これらの問題により、トレーダーは常に「すべてを正しくおこなっているのか」、「今日のドローダウンは正常か、それともアルゴリズムを調整する必要があるか」、「結果を改善するにはどうすればよいか」と自問する必要があります。これらの質問への答えは、市場での長期的な成功にとって重要です。答えを見つける方法はさまざまです。戦略オプティマイザーを使用するもの、ディープニューラルネットワークを適用するもの、数学モデルや長年の経験に頼るものがあります。市場自体が主な教師であるため、これらすべてのアプローチが効果的です。
市場を監視することは、革新的な戦略や投資アイデアの源になることがよくあります。この記事では、取引の効率を向上させるだけでなく、データ分析に基づいてアルゴリズムの新しいアイデアを提供するスクリプトを作成します。私は長い間EAのみを使用して取引をおこなってきましたが、過去の取引の分析は私にとって必須です。

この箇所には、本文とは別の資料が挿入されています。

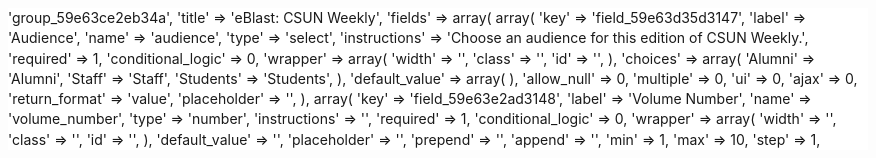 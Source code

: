 <?php

/**
 * Optional
 *
 * This can be added to functions.php to hard-code the fields into the theme,
 * rather than having to export them as .json files during migrations.
 *
 * Currently not implimented.
 *
 * @link https://www.advancedcustomfields.com/resources/register-fields-via-php/

if( function_exists('acf_add_local_field_group') ):

acf_add_local_field_group(array(
  'key' => 'group_59e63ce2eb34a',
  'title' => 'eBlast: CSUN Weekly',
  'fields' => array(
    array(
      'key' => 'field_59e63d35d3147',
      'label' => 'Audience',
      'name' => 'audience',
      'type' => 'select',
      'instructions' => 'Choose an audience for this edition of CSUN Weekly.',
      'required' => 1,
      'conditional_logic' => 0,
      'wrapper' => array(
        'width' => '',
        'class' => '',
        'id' => '',
      ),
      'choices' => array(
        'Alumni' => 'Alumni',
        'Staff' => 'Staff',
        'Students' => 'Students',
      ),
      'default_value' => array(
      ),
      'allow_null' => 0,
      'multiple' => 0,
      'ui' => 0,
      'ajax' => 0,
      'return_format' => 'value',
      'placeholder' => '',
    ),
    array(
      'key' => 'field_59e63e2ad3148',
      'label' => 'Volume Number',
      'name' => 'volume_number',
      'type' => 'number',
      'instructions' => '',
      'required' => 1,
      'conditional_logic' => 0,
      'wrapper' => array(
        'width' => '',
        'class' => '',
        'id' => '',
      ),
      'default_value' => '',
      'placeholder' => '',
      'prepend' => '',
      'append' => '',
      'min' => 1,
      'max' => 10,
      'step' => 1, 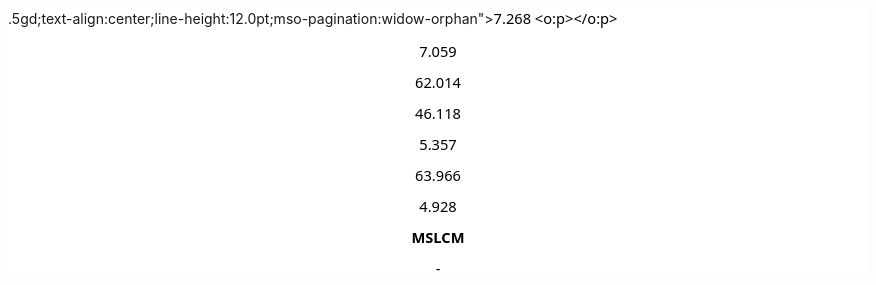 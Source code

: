   .5gd;text-align:center;line-height:12.0pt;mso-pagination:widow-orphan"><span lang="EN-US" style="font-size:11.0pt;mso-bidi-font-size:13.5pt;font-family:
  &quot;Segoe UI&quot;,sans-serif;mso-fareast-font-family:等线;color:black">7.268 <o:p></o:p></span></p>
  </td>
  <td width="57" style="width:30.0pt;padding:0cm 5.4pt 0cm 5.4pt;height:14.2pt">
  <p class="MsoNormal" align="center" style="margin-top:7.8pt;mso-para-margin-top:
  .5gd;text-align:center;line-height:12.0pt;mso-pagination:widow-orphan"><span lang="EN-US" style="font-size:11.0pt;mso-bidi-font-size:13.5pt;font-family:
  &quot;Segoe UI&quot;,sans-serif;mso-fareast-font-family:等线;color:black">7.059 <o:p></o:p></span></p>
  </td>
  <td width="57" style="width:30.0pt;padding:0cm 5.4pt 0cm 5.4pt;height:14.2pt">
  <p class="MsoNormal" align="center" style="margin-top:7.8pt;mso-para-margin-top:
  .5gd;text-align:center;line-height:12.0pt;mso-pagination:widow-orphan"><span lang="EN-US" style="font-size:11.0pt;mso-bidi-font-size:13.5pt;font-family:
  &quot;Segoe UI&quot;,sans-serif;mso-fareast-font-family:等线;color:black">62.014 <o:p></o:p></span></p>
  </td>
  <td width="81" style="width:40.65pt;padding:0cm 5.4pt 0cm 5.4pt;height:14.2pt">
  <p class="MsoNormal" align="center" style="margin-top:7.8pt;mso-para-margin-top:
  .5gd;text-align:center;line-height:12.0pt;mso-pagination:widow-orphan"><span lang="EN-US" style="font-size:11.0pt;mso-bidi-font-size:13.5pt;font-family:
  &quot;Segoe UI&quot;,sans-serif;mso-fareast-font-family:等线;color:black">46.118 <o:p></o:p></span></p>
  </td>
  <td width="57" style="width:30.0pt;padding:0cm 5.4pt 0cm 5.4pt;height:14.2pt">
  <p class="MsoNormal" align="center" style="margin-top:7.8pt;mso-para-margin-top:
  .5gd;text-align:center;line-height:12.0pt;mso-pagination:widow-orphan"><span lang="EN-US" style="font-size:11.0pt;mso-bidi-font-size:13.5pt;font-family:
  &quot;Segoe UI&quot;,sans-serif;mso-fareast-font-family:等线;color:black">5.357 <o:p></o:p></span></p>
  </td>
  <td width="57" style="width:30.0pt;padding:0cm 5.4pt 0cm 5.4pt;height:14.2pt">
  <p class="MsoNormal" align="center" style="margin-top:7.8pt;mso-para-margin-top:
  .5gd;text-align:center;line-height:12.0pt;mso-pagination:widow-orphan"><span lang="EN-US" style="font-size:11.0pt;mso-bidi-font-size:13.5pt;font-family:
  &quot;Segoe UI&quot;,sans-serif;mso-fareast-font-family:等线;color:black">63.966 <o:p></o:p></span></p>
  </td>
  <td width="81" style="width:40.65pt;padding:0cm 5.4pt 0cm 5.4pt;height:14.2pt">
  <p class="MsoNormal" align="center" style="margin-top:7.8pt;mso-para-margin-top:
  .5gd;text-align:center;line-height:12.0pt;mso-pagination:widow-orphan"><span lang="EN-US" style="font-size:11.0pt;mso-bidi-font-size:13.5pt;font-family:
  &quot;Segoe UI&quot;,sans-serif;mso-fareast-font-family:等线;color:black">4.928 <o:p></o:p></span></p>
  </td>
 </tr>
 <tr style="mso-yfti-irow:7;height:14.2pt">
  <td width="83" style="width:41.65pt;padding:0cm 5.4pt 0cm 5.4pt;height:14.2pt">
  <p class="MsoNormal" align="center" style="margin-top:7.8pt;mso-para-margin-top:
  .5gd;text-align:center;line-height:12.0pt"><b style="mso-bidi-font-weight:
  normal"><span lang="EN-US" style="font-size:11.0pt;mso-bidi-font-size:13.5pt;
  font-family:&quot;Segoe UI&quot;,sans-serif;mso-fareast-font-family:等线;color:black">MSLCM<o:p></o:p></span></b></p>
  </td>
  <td width="73" style="width:37.2pt;padding:0cm 5.4pt 0cm 5.4pt;height:14.2pt">
  <p class="MsoNormal" align="center" style="margin-top:7.8pt;mso-para-margin-top:
  .5gd;text-align:center;line-height:12.0pt"><span lang="EN-US" style="font-size:
  11.0pt;mso-bidi-font-size:13.5pt;font-family:&quot;Segoe UI&quot;,sans-serif;
  mso-fareast-font-family:等线;color:black">-<o:p></o:p></span></p>
  </td>
  <td width="67" style="width:34.5pt;padding:0cm 5.4pt 0cm 5.4pt;height:14.2pt">
  <p class="MsoNormal" align="center" style="margin-top:7.8pt;mso-para-margin-top:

次に、取引を分析する日常的なプロセスを大幅に簡素化するスクリプトの作成に移りましょう。スクリプトは最終的に、図1に示すように、印刷画面に情報を出力します。
図1:スクリプトデータの表示
ユーザーの入力データを入力してスクリプトの実装を開始します。
スクリプト入力
スクリプトの機能には、過去の取引に関するデータをチャート印刷画面に自動的にダウンロードする機能、各取引の複数の時間枠を別のファイルに設定する機能、およびユーザーが指定した期間の個別の取引またはすべての取引のデータをダウンロードするオプションを提供する機能が含まれる必要があります。また、結果の印刷画面のグラフィックスをカスタマイズする機会を最大限に提供するよう努めます。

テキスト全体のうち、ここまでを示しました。